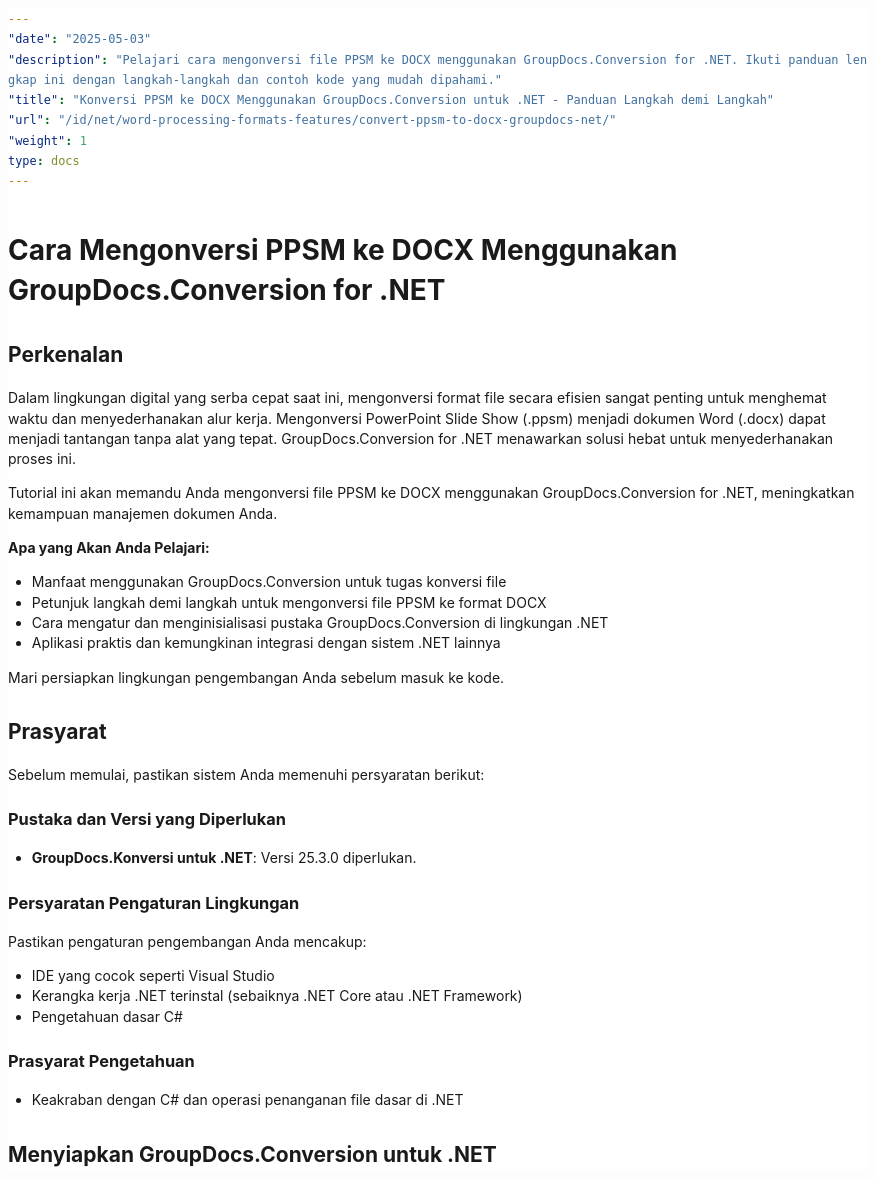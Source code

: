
 ```yaml
---
"date": "2025-05-03"
"description": "Pelajari cara mengonversi file PPSM ke DOCX menggunakan GroupDocs.Conversion for .NET. Ikuti panduan lengkap ini dengan langkah-langkah dan contoh kode yang mudah dipahami."
"title": "Konversi PPSM ke DOCX Menggunakan GroupDocs.Conversion untuk .NET - Panduan Langkah demi Langkah"
"url": "/id/net/word-processing-formats-features/convert-ppsm-to-docx-groupdocs-net/"
"weight": 1
type: docs
---
```

# Cara Mengonversi PPSM ke DOCX Menggunakan GroupDocs.Conversion for .NET

## Perkenalan

Dalam lingkungan digital yang serba cepat saat ini, mengonversi format file secara efisien sangat penting untuk menghemat waktu dan menyederhanakan alur kerja. Mengonversi PowerPoint Slide Show (.ppsm) menjadi dokumen Word (.docx) dapat menjadi tantangan tanpa alat yang tepat. GroupDocs.Conversion for .NET menawarkan solusi hebat untuk menyederhanakan proses ini.

Tutorial ini akan memandu Anda mengonversi file PPSM ke DOCX menggunakan GroupDocs.Conversion for .NET, meningkatkan kemampuan manajemen dokumen Anda.

**Apa yang Akan Anda Pelajari:**
- Manfaat menggunakan GroupDocs.Conversion untuk tugas konversi file
- Petunjuk langkah demi langkah untuk mengonversi file PPSM ke format DOCX
- Cara mengatur dan menginisialisasi pustaka GroupDocs.Conversion di lingkungan .NET
- Aplikasi praktis dan kemungkinan integrasi dengan sistem .NET lainnya

Mari persiapkan lingkungan pengembangan Anda sebelum masuk ke kode.

## Prasyarat

Sebelum memulai, pastikan sistem Anda memenuhi persyaratan berikut:

### Pustaka dan Versi yang Diperlukan
- **GroupDocs.Konversi untuk .NET**: Versi 25.3.0 diperlukan.

### Persyaratan Pengaturan Lingkungan
Pastikan pengaturan pengembangan Anda mencakup:
- IDE yang cocok seperti Visual Studio
- Kerangka kerja .NET terinstal (sebaiknya .NET Core atau .NET Framework)
- Pengetahuan dasar C#

### Prasyarat Pengetahuan
- Keakraban dengan C# dan operasi penanganan file dasar di .NET

## Menyiapkan GroupDocs.Conversion untuk .NET
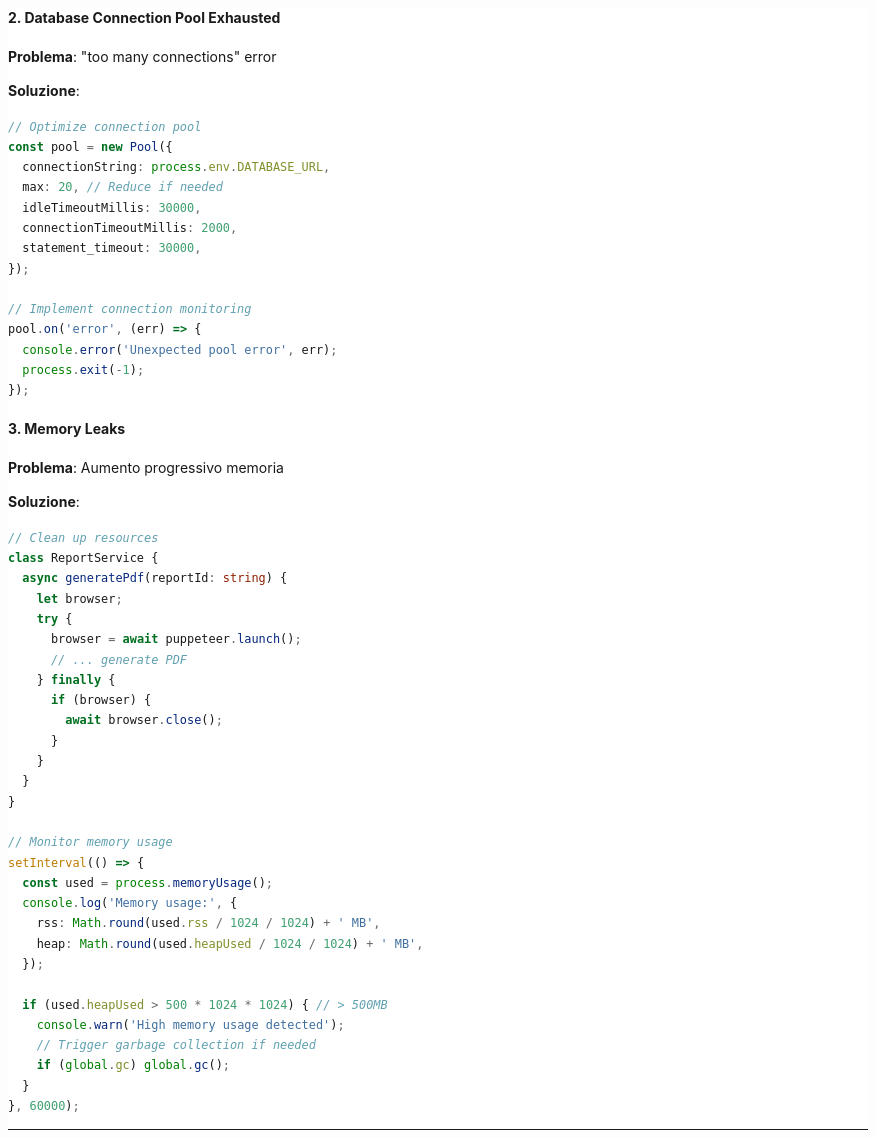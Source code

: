 #### 2. Database Connection Pool Exhausted
**Problema**: "too many connections" error

**Soluzione**:
```typescript
// Optimize connection pool
const pool = new Pool({
  connectionString: process.env.DATABASE_URL,
  max: 20, // Reduce if needed
  idleTimeoutMillis: 30000,
  connectionTimeoutMillis: 2000,
  statement_timeout: 30000,
});

// Implement connection monitoring
pool.on('error', (err) => {
  console.error('Unexpected pool error', err);
  process.exit(-1);
});
```

#### 3. Memory Leaks
**Problema**: Aumento progressivo memoria

**Soluzione**:
```typescript
// Clean up resources
class ReportService {
  async generatePdf(reportId: string) {
    let browser;
    try {
      browser = await puppeteer.launch();
      // ... generate PDF
    } finally {
      if (browser) {
        await browser.close();
      }
    }
  }
}

// Monitor memory usage
setInterval(() => {
  const used = process.memoryUsage();
  console.log('Memory usage:', {
    rss: Math.round(used.rss / 1024 / 1024) + ' MB',
    heap: Math.round(used.heapUsed / 1024 / 1024) + ' MB',
  });
  
  if (used.heapUsed > 500 * 1024 * 1024) { // > 500MB
    console.warn('High memory usage detected');
    // Trigger garbage collection if needed
    if (global.gc) global.gc();
  }
}, 60000);
```

---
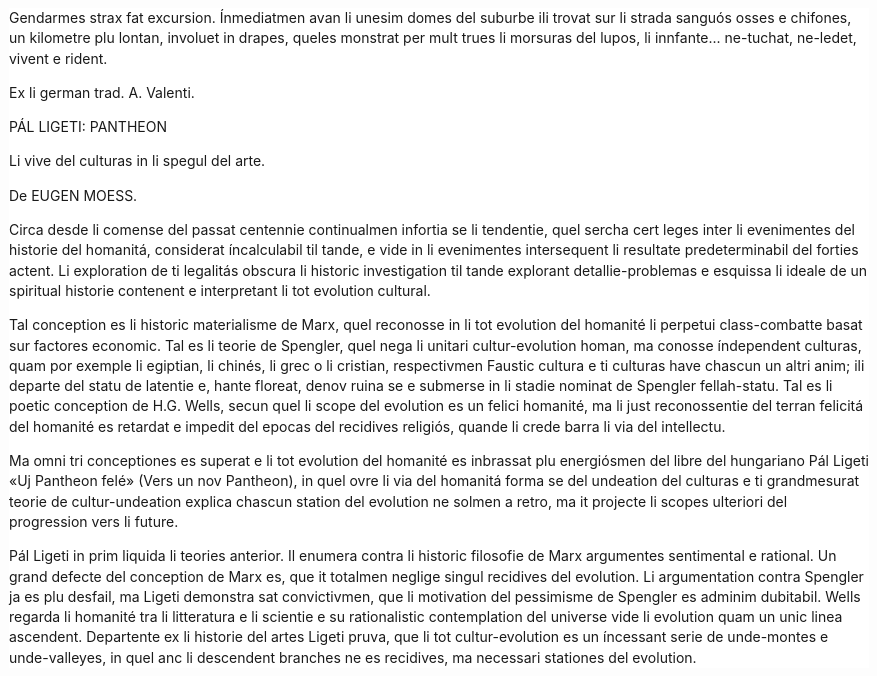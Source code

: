Gendarmes strax fat excursion. Ínmediatmen avan li unesim domes del
suburbe ili trovat sur li strada sanguós osses e chifones, un kilometre
plu lontan, involuet in drapes, queles monstrat per mult trues li
morsuras del lupos, li innfante... ne-tuchat, ne-ledet, vivent e
rident.

Ex li german trad. A. Valenti.

PÁL LIGETI: PANTHEON

Li vive del culturas in li spegul del arte.

De EUGEN MOESS.

Circa desde li comense del passat centennie continualmen infortia se li
tendentie, quel sercha cert leges inter li evenimentes del historie del
homanitá, considerat íncalculabil til tande, e vide in li evenimentes
intersequent li resultate predeterminabil del forties actent. Li
exploration de ti legalitás obscura li historic investigation til tande
explorant detallie-problemas e esquissa li ideale de un spiritual
historie contenent e interpretant li tot evolution cultural.




Tal conception es li historic materialisme de Marx, quel reconosse in li
tot evolution del homanité li perpetui class-combatte basat sur factores
economic. Tal es li teorie de Spengler, quel nega li unitari
cultur-evolution homan, ma conosse índependent culturas, quam por
exemple li egiptian, li chinés, li grec o li cristian, respectivmen
Faustic cultura e ti culturas have chascun un altri anim; ili departe
del statu de latentie e, hante floreat, denov ruina se e submerse in li
stadie nominat de Spengler fellah-statu. Tal es li poetic conception de
H.G. Wells, secun quel li scope del evolution es un felici homanité, ma
li
just reconossentie del terran felicitá del homanité es retardat e
impedit del epocas del recidives religiós, quande li crede barra li via
del intellectu.

Ma omni tri conceptiones es superat e li tot evolution del homanité es
inbrassat plu energiósmen del libre del hungariano Pál Ligeti «Uj
Pantheon felé» (Vers un nov Pantheon), in quel ovre li via del homanitá
forma se del undeation del culturas e ti grandmesurat teorie de
cultur-undeation explica chascun station del evolution ne solmen a
retro, ma it projecte li scopes ulteriori del progression vers li
future.

Pál Ligeti in prim liquida li teories anterior. Il enumera contra li
historic filosofie de Marx argumentes sentimental e rational. Un grand
defecte del conception de Marx es, que it totalmen neglige singul
recidives del evolution. Li argumentation contra Spengler ja es plu
desfail, ma Ligeti demonstra sat convictivmen, que li motivation del
pessimisme de Spengler es adminim dubitabil. Wells regarda li homanité
tra li litteratura e li scientie e su rationalistic contemplation del
universe vide li evolution quam un unic linea ascendent. Departente ex
li historie del artes Ligeti pruva, que li tot cultur-evolution es un
íncessant serie de unde-montes e unde-valleyes, in quel anc li
descendent branches ne es recidives, ma necessari stationes del
evolution.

Exercise>
Write out all of the records above. Keep them exact and leave out the pictures.

Exercise solution>
Source code

:
 ```yaml
---
"date": "2025-05-03"
"description": "Pelajari cara mengonversi file PPSM ke DOCX menggunakan GroupDocs.Conversion for .NET. Ikuti panduan lengkap ini dengan langkah-langkah dan contoh kode yang mudah dipahami."
"title": "Konversi PPSM ke DOCX Menggunakan GroupDocs.Conversion untuk .NET - Panduan Langkah demi Langkah"
"url": "/id/net/word-processing-formats-features/convert-ppsm-to-docx-groupdocs-net/"
"weight": 1
type: docs
---
```

# Cara Mengonversi PPSM ke DOCX Menggunakan GroupDocs.Conversion for .NET

## Perkenalan

Dalam lingkungan digital yang serba cepat saat ini, mengonversi format file secara efisien sangat penting untuk menghemat waktu dan menyederhanakan alur kerja. Mengonversi PowerPoint Slide Show (.ppsm) menjadi dokumen Word (.docx) dapat menjadi tantangan tanpa alat yang tepat. GroupDocs.Conversion for .NET menawarkan solusi hebat untuk menyederhanakan proses ini.

Tutorial ini akan memandu Anda mengonversi file PPSM ke DOCX menggunakan GroupDocs.Conversion for .NET, meningkatkan kemampuan manajemen dokumen Anda.

**Apa yang Akan Anda Pelajari:**
- Manfaat menggunakan GroupDocs.Conversion untuk tugas konversi file
- Petunjuk langkah demi langkah untuk mengonversi file PPSM ke format DOCX
- Cara mengatur dan menginisialisasi pustaka GroupDocs.Conversion di lingkungan .NET
- Aplikasi praktis dan kemungkinan integrasi dengan sistem .NET lainnya

Mari persiapkan lingkungan pengembangan Anda sebelum masuk ke kode.

## Prasyarat

Sebelum memulai, pastikan sistem Anda memenuhi persyaratan berikut:

### Pustaka dan Versi yang Diperlukan
- **GroupDocs.Konversi untuk .NET**: Versi 25.3.0 diperlukan.

### Persyaratan Pengaturan Lingkungan
Pastikan pengaturan pengembangan Anda mencakup:
- IDE yang cocok seperti Visual Studio
- Kerangka kerja .NET terinstal (sebaiknya .NET Core atau .NET Framework)
- Pengetahuan dasar C#

### Prasyarat Pengetahuan
- Keakraban dengan C# dan operasi penanganan file dasar di .NET

## Menyiapkan GroupDocs.Conversion untuk .NET
Source code

: #### 2. Database Connection Pool Exhausted
**Problema**: "too many connections" error

**Soluzione**:
```typescript
// Optimize connection pool
const pool = new Pool({
  connectionString: process.env.DATABASE_URL,
  max: 20, // Reduce if needed
  idleTimeoutMillis: 30000,
  connectionTimeoutMillis: 2000,
  statement_timeout: 30000,
});

// Implement connection monitoring
pool.on('error', (err) => {
  console.error('Unexpected pool error', err);
  process.exit(-1);
});
```

#### 3. Memory Leaks
**Problema**: Aumento progressivo memoria

**Soluzione**:
```typescript
// Clean up resources
class ReportService {
  async generatePdf(reportId: string) {
    let browser;
    try {
      browser = await puppeteer.launch();
      // ... generate PDF
    } finally {
      if (browser) {
        await browser.close();
      }
    }
  }
}

// Monitor memory usage
setInterval(() => {
  const used = process.memoryUsage();
  console.log('Memory usage:', {
    rss: Math.round(used.rss / 1024 / 1024) + ' MB',
    heap: Math.round(used.heapUsed / 1024 / 1024) + ' MB',
  });
  
  if (used.heapUsed > 500 * 1024 * 1024) { // > 500MB
    console.warn('High memory usage detected');
    // Trigger garbage collection if needed
    if (global.gc) global.gc();
  }
}, 60000);
```

---
Source code

:Gendarmes strax fat excursion. Ínmediatmen avan li unesim domes del
suburbe ili trovat sur li strada sanguós osses e chifones, un kilometre
plu lontan, involuet in drapes, queles monstrat per mult trues li
morsuras del lupos, li innfante... ne-tuchat, ne-ledet, vivent e
rident.

Ex li german trad. A. Valenti.

PÁL LIGETI: PANTHEON

Li vive del culturas in li spegul del arte.

De EUGEN MOESS.

Circa desde li comense del passat centennie continualmen infortia se li
tendentie, quel sercha cert leges inter li evenimentes del historie del
homanitá, considerat íncalculabil til tande, e vide in li evenimentes
intersequent li resultate predeterminabil del forties actent. Li
exploration de ti legalitás obscura li historic investigation til tande
explorant detallie-problemas e esquissa li ideale de un spiritual
historie contenent e interpretant li tot evolution cultural.




Tal conception es li historic materialisme de Marx, quel reconosse in li
tot evolution del homanité li perpetui class-combatte basat sur factores
economic. Tal es li teorie de Spengler, quel nega li unitari
cultur-evolution homan, ma conosse índependent culturas, quam por
exemple li egiptian, li chinés, li grec o li cristian, respectivmen
Faustic cultura e ti culturas have chascun un altri anim; ili departe
del statu de latentie e, hante floreat, denov ruina se e submerse in li
stadie nominat de Spengler fellah-statu. Tal es li poetic conception de
H.G. Wells, secun quel li scope del evolution es un felici homanité, ma
li
just reconossentie del terran felicitá del homanité es retardat e
impedit del epocas del recidives religiós, quande li crede barra li via
del intellectu.

Ma omni tri conceptiones es superat e li tot evolution del homanité es
inbrassat plu energiósmen del libre del hungariano Pál Ligeti «Uj
Pantheon felé» (Vers un nov Pantheon), in quel ovre li via del homanitá
forma se del undeation del culturas e ti grandmesurat teorie de
cultur-undeation explica chascun station del evolution ne solmen a
retro, ma it projecte li scopes ulteriori del progression vers li
future.

Pál Ligeti in prim liquida li teories anterior. Il enumera contra li
historic filosofie de Marx argumentes sentimental e rational. Un grand
defecte del conception de Marx es, que it totalmen neglige singul
recidives del evolution. Li argumentation contra Spengler ja es plu
desfail, ma Ligeti demonstra sat convictivmen, que li motivation del
pessimisme de Spengler es adminim dubitabil. Wells regarda li homanité
tra li litteratura e li scientie e su rationalistic contemplation del
universe vide li evolution quam un unic linea ascendent. Departente ex
li historie del artes Ligeti pruva, que li tot cultur-evolution es un
íncessant serie de unde-montes e unde-valleyes, in quel anc li
descendent branches ne es recidives, ma necessari stationes del
evolution.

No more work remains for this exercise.